Test-Driven Development

Overview

Write the test first. Watch it fail. Write minimal code to pass. No exceptions.

If you didn't watch the test fail, you don't know if it tests the right thing. Tests written after implementation pass immediately — that proves nothing.

When to Use

Always:

New features (small or large)
Bug fixes
Refactoring
Behavior changes
When using plan-driven-development (TDD integrates into milestone tasks)

Exceptions (ask the user first):

Throwaway prototypes or spike explorations
Pure configuration changes (env vars, settings)
Documentation-only changes

The Iron Law

NO PRODUCTION CODE WITHOUT A FAILING TEST FIRST

Wrote code before the test? Delete it. Start over. Don't keep it as "reference" — you'll adapt it instead of writing from tests. Delete means delete.

Red-Green-Refactor Cycle

1. RED — Write a Failing Test

Write one test that describes what the code should do.

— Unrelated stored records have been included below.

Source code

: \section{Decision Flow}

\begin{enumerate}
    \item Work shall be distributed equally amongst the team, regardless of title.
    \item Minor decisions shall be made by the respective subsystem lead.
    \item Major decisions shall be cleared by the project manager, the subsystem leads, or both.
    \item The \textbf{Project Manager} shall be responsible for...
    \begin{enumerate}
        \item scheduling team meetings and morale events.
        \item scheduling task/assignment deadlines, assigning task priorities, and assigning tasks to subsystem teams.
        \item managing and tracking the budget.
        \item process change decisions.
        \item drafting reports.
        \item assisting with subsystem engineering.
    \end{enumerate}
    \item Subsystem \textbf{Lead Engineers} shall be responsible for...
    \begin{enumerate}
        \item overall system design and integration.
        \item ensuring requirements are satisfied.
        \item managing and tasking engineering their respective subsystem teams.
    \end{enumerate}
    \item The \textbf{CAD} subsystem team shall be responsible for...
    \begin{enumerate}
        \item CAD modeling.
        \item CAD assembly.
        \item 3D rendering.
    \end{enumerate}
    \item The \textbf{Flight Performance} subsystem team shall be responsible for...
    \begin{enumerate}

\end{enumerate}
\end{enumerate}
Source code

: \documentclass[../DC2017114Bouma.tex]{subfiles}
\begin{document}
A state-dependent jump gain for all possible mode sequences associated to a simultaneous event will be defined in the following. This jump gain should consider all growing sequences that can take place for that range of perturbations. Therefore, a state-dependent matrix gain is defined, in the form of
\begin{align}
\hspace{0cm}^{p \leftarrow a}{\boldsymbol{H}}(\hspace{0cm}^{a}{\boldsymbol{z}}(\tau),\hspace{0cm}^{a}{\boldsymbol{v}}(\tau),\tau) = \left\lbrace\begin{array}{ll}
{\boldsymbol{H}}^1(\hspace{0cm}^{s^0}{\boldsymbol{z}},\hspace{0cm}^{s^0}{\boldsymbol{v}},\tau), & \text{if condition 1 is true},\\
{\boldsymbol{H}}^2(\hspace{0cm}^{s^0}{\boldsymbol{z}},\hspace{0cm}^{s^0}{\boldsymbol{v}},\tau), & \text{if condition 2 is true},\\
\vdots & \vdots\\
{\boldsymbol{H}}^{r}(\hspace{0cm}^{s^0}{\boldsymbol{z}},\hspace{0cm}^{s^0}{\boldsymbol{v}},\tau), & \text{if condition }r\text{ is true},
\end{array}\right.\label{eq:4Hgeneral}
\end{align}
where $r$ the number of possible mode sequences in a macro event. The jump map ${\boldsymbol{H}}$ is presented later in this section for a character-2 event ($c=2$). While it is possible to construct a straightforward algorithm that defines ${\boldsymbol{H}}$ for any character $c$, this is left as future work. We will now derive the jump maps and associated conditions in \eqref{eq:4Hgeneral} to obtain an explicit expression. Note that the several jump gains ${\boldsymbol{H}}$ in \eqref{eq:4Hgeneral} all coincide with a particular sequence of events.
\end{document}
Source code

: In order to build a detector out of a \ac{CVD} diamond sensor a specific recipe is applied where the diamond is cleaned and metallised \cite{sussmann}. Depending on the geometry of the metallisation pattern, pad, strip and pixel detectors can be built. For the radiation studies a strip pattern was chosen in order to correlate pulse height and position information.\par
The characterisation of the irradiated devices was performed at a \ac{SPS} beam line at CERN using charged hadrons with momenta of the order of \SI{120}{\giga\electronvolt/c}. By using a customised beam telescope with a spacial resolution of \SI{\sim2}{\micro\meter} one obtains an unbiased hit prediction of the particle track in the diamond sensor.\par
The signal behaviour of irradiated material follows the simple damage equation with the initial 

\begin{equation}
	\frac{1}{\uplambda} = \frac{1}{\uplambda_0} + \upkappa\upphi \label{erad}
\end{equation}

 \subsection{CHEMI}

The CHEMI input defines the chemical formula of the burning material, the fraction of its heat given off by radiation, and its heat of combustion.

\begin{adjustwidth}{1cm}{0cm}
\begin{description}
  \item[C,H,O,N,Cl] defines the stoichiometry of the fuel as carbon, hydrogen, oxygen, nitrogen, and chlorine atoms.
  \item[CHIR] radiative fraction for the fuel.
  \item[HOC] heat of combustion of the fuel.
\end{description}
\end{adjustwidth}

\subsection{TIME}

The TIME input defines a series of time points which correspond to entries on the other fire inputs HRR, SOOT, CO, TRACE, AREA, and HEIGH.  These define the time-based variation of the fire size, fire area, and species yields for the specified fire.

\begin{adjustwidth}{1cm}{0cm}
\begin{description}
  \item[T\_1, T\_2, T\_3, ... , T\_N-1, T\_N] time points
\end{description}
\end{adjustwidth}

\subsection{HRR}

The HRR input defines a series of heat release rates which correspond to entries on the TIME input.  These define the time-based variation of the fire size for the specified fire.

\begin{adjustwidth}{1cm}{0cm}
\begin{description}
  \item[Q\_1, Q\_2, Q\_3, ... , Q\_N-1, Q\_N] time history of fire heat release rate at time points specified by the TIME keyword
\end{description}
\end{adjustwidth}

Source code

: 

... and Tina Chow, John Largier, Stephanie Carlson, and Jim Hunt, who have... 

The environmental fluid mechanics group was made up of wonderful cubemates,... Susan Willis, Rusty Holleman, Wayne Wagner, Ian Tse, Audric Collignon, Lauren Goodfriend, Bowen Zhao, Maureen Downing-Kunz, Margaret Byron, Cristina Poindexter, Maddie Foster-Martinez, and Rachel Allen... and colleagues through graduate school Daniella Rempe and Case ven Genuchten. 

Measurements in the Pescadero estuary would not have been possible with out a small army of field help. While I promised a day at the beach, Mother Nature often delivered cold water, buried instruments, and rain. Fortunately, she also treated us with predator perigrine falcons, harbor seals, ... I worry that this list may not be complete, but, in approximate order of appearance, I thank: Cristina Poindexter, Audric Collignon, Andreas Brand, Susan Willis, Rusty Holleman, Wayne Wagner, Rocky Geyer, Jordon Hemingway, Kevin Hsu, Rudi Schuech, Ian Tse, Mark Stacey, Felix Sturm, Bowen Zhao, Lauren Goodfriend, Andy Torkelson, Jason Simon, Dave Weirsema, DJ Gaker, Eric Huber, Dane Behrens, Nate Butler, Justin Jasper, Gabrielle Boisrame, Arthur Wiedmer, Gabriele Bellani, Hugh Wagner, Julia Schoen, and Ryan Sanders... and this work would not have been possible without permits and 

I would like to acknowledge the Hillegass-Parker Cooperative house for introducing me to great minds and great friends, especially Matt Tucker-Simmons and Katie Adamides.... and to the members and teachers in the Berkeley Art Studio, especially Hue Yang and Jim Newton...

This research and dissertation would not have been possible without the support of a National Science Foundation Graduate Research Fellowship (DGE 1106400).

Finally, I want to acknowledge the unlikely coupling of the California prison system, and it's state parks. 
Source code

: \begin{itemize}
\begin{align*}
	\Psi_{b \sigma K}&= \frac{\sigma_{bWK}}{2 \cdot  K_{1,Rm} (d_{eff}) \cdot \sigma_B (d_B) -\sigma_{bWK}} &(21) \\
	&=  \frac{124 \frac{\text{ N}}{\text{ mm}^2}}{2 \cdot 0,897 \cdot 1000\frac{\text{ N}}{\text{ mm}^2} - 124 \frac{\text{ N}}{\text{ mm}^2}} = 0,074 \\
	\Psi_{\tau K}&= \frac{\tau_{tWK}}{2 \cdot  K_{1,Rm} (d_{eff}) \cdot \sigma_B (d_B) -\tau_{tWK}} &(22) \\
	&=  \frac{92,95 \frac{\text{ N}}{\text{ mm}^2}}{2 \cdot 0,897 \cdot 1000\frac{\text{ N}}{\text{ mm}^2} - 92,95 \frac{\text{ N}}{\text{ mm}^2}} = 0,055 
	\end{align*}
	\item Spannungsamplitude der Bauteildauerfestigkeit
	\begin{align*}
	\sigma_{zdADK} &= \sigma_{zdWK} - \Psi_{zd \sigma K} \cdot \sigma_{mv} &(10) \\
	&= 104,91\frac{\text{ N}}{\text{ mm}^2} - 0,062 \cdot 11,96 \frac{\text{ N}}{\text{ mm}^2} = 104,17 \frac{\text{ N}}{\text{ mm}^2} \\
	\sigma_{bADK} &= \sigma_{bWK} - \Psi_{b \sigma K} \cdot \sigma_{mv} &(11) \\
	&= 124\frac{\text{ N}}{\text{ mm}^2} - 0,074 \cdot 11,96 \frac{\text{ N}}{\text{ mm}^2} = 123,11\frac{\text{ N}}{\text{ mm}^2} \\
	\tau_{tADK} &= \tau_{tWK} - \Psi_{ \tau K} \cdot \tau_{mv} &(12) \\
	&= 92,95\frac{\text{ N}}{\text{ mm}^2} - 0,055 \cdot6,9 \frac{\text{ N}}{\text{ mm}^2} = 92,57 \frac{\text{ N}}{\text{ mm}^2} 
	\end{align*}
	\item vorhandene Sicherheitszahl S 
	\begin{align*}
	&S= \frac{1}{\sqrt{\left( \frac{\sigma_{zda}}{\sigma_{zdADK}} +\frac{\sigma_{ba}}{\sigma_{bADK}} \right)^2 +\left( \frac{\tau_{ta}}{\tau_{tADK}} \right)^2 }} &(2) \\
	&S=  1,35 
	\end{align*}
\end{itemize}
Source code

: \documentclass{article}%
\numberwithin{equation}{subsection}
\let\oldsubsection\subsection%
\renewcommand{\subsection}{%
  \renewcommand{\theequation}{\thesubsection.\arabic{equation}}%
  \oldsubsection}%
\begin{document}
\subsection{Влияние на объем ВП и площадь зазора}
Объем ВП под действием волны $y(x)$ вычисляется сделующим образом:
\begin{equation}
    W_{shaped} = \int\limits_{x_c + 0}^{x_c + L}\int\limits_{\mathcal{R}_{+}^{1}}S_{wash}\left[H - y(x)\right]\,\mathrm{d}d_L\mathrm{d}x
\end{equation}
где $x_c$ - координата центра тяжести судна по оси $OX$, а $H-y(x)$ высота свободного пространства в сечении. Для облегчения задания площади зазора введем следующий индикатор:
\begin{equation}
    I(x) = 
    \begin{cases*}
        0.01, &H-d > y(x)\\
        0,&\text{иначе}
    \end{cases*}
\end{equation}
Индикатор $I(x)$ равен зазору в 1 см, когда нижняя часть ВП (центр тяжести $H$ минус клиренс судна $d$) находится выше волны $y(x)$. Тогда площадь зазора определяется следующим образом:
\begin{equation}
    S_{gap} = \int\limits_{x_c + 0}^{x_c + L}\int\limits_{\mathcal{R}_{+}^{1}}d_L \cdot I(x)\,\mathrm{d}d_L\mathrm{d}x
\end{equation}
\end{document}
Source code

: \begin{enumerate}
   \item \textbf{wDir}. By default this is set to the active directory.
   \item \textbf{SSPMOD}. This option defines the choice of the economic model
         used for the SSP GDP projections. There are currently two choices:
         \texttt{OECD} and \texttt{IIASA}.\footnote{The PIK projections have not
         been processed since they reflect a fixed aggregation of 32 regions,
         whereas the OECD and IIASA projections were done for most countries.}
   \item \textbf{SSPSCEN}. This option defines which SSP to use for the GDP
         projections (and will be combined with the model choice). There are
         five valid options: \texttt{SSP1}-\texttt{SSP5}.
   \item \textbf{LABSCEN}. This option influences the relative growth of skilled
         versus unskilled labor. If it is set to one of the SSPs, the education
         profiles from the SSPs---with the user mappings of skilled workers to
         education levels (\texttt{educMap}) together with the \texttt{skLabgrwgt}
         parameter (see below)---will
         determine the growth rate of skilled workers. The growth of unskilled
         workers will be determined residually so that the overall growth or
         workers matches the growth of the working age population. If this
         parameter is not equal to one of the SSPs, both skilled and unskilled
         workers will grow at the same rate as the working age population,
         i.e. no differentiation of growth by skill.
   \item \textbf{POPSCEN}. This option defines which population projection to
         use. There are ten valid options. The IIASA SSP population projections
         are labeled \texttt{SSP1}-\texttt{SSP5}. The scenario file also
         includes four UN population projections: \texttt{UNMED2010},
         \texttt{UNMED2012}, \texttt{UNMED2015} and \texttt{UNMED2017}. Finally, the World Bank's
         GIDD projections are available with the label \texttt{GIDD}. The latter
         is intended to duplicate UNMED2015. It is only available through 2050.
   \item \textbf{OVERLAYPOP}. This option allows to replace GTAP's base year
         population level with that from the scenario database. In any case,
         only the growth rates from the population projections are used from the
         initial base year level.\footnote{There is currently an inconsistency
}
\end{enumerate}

Run it. Confirm it fails. The failure must be because the feature is missing, not because of a typo or import error.

pytest tests/test_{module}.py::TestClassName::test_method -v

If the test passes immediately, you're testing existing behavior. Fix the test.

2. GREEN — Write Minimal Code

Write the simplest code that makes the test pass. Don't add features, refactor, or "improve" beyond what the test requires.

pytest tests/test_{module}.py -v

All tests must pass — the new one and all existing ones.

3. REFACTOR — Clean Up

Only after green. Remove duplication, improve names, extract helpers. Keep all tests green. Don't add behavior.

4. REPEAT

Next failing test for the next behavior.

What Makes a Good Test

Test Real Behavior, Not Plumbing

Tests should verify business outcomes, not that frameworks work.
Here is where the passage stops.